Output the entries below word for word, stopping once the line containing "3.4 × 10-31" is done, and omit each picture.

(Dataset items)

----------------

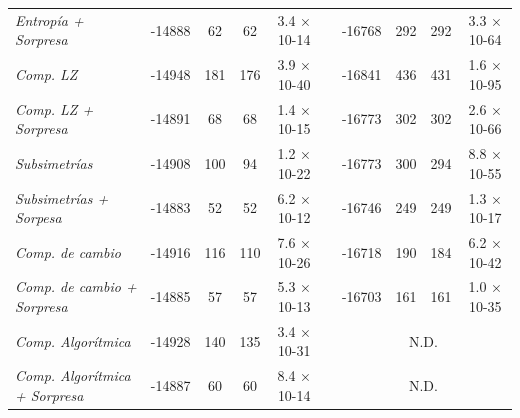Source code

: \begin{table}[]
{\begin{tabular}{lccccccccc}
\textit{Entropía + Sorpresa}          & -14888               & 62                 & 62                & 3.4 × 10-14       &                               & -16768                & 292                 & 292                & 3.3 × 10-64        \\
\textit{Comp. LZ}                     & -14948               & 181                & 176               & 3.9 × 10-40       &                               & -16841                & 436                 & 431                & 1.6 × 10-95        \\
\textit{Comp. LZ + Sorpresa}          & -14891               & 68                 & 68                & 1.4 × 10-15       &                               & -16773                & 302                 & 302                & 2.6 × 10-66        \\
\textit{Subsimetrías}                 & -14908               & 100                & 94                & 1.2 × 10-22       &                               & -16773                & 300                 & 294                & 8.8 × 10-55        \\
\textit{Subsimetrías + Sorpesa}       & -14883               & 52                 & 52                & 6.2 × 10-12       &                               & -16746                & 249                 & 249                & 1.3 × 10-17        \\
\textit{Comp. de cambio}              & -14916               & 116                & 110               & 7.6 × 10-26       &                               & -16718                & 190                 & 184                & 6.2 × 10-42        \\
\textit{Comp. de cambio + Sorpresa}   & -14885               & 57                 & 57                & 5.3 × 10-13       &                               & -16703                & 161                 & 161                & 1.0 × 10-35        \\
\textit{Comp. Algorítmica}            & -14928               & 140                & 135               & 3.4 × 10-31       &                               & \multicolumn{4}{c}{N.D.}                                                              \\
\textit{Comp. Algorítmica + Sorpresa} & -14887               & 60                 & 60                & 8.4 × 10-14       &                               & \multicolumn{4}{c}{N.D.}                                                              \\ \hline
\end{tabular}}


\end{table}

----------------

> **Response**:
Source code

: \begin{table}[]
{\begin{tabular}{lccccccccc}
\textit{Entropía + Sorpresa}          & -14888               & 62                 & 62                & 3.4 × 10-14       &                               & -16768                & 292                 & 292                & 3.3 × 10-64        \\
\textit{Comp. LZ}                     & -14948               & 181                & 176               & 3.9 × 10-40       &                               & -16841                & 436                 & 431                & 1.6 × 10-95        \\
\textit{Comp. LZ + Sorpresa}          & -14891               & 68                 & 68                & 1.4 × 10-15       &                               & -16773                & 302                 & 302                & 2.6 × 10-66        \\
\textit{Subsimetrías}                 & -14908               & 100                & 94                & 1.2 × 10-22       &                               & -16773                & 300                 & 294                & 8.8 × 10-55        \\
\textit{Subsimetrías + Sorpesa}       & -14883               & 52                 & 52                & 6.2 × 10-12       &                               & -16746                & 249                 & 249                & 1.3 × 10-17        \\
\textit{Comp. de cambio}              & -14916               & 116                & 110               & 7.6 × 10-26       &                               & -16718                & 190                 & 184                & 6.2 × 10-42        \\
\textit{Comp. de cambio + Sorpresa}   & -14885               & 57                 & 57                & 5.3 × 10-13       &                               & -16703                & 161                 & 161                & 1.0 × 10-35        \\
\textit{Comp. Algorítmica}            & -14928               & 140                & 135               & 3.4 × 10-31       &                               & \multicolumn{4}{c}{N.D.}                                                              \\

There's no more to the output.